→ **Task instructions**
Gather up every line from the entries below that uses the word "Meta".

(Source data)

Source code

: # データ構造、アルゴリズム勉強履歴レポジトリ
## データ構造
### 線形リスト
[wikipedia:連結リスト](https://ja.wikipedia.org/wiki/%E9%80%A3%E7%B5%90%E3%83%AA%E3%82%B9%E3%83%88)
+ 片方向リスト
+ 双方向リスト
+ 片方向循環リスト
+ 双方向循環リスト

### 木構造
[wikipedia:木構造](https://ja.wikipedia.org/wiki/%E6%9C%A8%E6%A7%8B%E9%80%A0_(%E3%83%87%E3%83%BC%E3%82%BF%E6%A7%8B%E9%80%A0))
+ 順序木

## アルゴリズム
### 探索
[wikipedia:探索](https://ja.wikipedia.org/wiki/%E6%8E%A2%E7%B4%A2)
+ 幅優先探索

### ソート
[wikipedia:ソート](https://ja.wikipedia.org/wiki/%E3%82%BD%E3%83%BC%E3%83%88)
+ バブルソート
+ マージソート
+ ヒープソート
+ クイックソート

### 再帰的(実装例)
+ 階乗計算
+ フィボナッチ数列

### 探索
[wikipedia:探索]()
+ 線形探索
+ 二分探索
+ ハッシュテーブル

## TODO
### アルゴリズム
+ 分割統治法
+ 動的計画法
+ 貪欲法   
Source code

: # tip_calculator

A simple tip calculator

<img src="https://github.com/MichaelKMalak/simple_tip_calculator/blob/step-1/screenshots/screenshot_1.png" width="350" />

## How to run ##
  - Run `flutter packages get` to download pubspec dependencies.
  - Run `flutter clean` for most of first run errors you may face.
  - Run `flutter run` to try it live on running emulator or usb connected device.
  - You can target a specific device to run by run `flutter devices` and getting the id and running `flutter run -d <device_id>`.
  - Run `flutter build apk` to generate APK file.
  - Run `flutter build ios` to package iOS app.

--

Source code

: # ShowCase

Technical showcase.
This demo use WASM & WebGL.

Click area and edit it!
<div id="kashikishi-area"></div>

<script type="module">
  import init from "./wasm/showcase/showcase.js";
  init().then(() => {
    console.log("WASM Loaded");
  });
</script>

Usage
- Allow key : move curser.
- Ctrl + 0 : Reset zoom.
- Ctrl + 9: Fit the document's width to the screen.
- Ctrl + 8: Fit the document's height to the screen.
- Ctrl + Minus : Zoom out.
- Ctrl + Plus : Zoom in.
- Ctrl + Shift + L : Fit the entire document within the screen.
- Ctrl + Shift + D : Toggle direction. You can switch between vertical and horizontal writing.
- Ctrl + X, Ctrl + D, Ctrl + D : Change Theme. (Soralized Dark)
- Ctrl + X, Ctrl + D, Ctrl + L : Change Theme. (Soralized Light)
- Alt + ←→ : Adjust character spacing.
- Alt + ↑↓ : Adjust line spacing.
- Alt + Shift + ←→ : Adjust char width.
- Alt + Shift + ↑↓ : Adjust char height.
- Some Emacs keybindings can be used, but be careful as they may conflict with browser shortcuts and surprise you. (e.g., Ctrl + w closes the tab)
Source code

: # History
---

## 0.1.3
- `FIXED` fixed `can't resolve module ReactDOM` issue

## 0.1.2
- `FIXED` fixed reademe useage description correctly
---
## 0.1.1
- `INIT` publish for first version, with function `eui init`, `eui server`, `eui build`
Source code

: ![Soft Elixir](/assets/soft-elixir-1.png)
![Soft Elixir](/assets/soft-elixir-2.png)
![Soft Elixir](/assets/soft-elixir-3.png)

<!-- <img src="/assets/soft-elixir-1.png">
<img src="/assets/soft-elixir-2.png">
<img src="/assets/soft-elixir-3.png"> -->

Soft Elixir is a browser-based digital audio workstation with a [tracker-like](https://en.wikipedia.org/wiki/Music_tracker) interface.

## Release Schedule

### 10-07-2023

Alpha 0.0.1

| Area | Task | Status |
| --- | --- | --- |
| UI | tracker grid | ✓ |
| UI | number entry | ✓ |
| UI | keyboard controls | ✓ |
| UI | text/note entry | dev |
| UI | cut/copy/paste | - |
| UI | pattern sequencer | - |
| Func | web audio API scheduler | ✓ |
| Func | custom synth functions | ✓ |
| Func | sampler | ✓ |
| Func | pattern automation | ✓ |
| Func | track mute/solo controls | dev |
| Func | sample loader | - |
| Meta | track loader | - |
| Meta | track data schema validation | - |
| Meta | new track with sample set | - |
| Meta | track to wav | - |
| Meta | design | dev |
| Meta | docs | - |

...

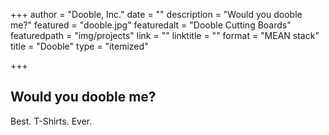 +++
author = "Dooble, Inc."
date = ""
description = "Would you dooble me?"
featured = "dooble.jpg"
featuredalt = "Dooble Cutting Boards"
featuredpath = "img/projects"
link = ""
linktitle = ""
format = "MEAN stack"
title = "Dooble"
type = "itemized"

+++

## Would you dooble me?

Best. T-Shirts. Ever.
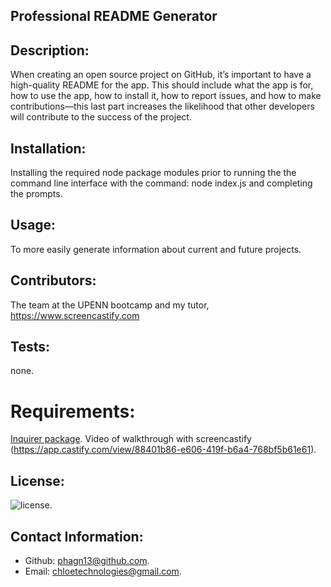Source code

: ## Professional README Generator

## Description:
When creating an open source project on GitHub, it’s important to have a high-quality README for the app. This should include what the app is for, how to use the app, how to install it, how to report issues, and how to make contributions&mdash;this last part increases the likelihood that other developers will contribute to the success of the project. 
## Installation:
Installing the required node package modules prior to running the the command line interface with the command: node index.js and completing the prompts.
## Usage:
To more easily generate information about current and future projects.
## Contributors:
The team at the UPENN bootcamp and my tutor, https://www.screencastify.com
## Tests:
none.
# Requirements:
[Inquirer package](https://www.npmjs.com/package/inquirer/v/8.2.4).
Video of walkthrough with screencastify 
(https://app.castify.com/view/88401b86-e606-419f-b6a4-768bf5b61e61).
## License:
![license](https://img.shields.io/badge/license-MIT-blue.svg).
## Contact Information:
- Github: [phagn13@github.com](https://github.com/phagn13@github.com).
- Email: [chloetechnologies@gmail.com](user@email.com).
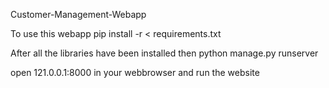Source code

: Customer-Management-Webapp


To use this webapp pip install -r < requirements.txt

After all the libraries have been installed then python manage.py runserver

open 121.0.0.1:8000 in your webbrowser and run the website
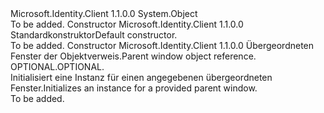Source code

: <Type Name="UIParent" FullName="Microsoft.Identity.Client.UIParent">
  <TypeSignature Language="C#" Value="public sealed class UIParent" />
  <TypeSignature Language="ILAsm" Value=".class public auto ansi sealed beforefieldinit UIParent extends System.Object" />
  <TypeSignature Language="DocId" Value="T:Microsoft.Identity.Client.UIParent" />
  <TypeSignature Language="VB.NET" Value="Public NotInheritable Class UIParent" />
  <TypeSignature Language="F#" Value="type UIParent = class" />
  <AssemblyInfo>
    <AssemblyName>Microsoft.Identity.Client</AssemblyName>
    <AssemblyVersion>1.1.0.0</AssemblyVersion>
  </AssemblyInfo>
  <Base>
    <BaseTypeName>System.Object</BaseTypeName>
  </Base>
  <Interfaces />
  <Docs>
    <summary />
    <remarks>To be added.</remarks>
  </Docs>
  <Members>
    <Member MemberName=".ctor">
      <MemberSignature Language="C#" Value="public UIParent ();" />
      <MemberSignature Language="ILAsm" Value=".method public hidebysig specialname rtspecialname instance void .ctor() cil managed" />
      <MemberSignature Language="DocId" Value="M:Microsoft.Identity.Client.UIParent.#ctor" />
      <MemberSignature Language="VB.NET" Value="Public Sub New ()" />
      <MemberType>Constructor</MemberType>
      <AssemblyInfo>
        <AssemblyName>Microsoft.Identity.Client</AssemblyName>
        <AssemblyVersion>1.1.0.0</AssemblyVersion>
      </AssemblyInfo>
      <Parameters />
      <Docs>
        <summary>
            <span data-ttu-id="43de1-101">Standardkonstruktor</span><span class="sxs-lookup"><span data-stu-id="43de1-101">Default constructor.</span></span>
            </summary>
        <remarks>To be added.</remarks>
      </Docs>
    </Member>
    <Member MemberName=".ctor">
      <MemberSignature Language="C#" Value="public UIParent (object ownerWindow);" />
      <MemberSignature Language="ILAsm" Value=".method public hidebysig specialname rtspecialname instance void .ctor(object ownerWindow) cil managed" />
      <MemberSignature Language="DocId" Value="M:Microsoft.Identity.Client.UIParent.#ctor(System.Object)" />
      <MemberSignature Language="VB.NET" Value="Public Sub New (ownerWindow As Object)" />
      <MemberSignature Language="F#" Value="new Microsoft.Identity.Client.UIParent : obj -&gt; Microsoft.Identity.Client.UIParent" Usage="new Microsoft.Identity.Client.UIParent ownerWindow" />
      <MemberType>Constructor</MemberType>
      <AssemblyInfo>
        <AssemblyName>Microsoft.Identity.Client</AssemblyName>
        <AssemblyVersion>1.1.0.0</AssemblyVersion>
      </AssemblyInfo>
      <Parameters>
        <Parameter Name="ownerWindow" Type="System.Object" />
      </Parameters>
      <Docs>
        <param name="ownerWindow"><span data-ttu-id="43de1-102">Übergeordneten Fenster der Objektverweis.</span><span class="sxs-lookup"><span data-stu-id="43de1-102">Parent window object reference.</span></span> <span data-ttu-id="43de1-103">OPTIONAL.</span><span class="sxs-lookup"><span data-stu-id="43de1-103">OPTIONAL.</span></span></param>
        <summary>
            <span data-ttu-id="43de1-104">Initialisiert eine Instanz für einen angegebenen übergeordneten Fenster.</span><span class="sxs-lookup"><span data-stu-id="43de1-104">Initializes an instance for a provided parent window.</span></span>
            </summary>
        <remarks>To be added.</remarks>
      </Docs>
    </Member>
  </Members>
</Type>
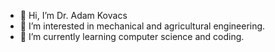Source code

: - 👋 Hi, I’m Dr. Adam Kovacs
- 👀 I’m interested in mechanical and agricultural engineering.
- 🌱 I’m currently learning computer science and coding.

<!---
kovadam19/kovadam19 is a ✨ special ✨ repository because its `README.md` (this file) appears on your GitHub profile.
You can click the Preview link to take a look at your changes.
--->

→ **Exercise answer**
| Meta | track loader | - |
| Meta | track data schema validation | - |
| Meta | new track with sample set | - |
| Meta | track to wav | - |
| Meta | design | dev |
| Meta | docs | - |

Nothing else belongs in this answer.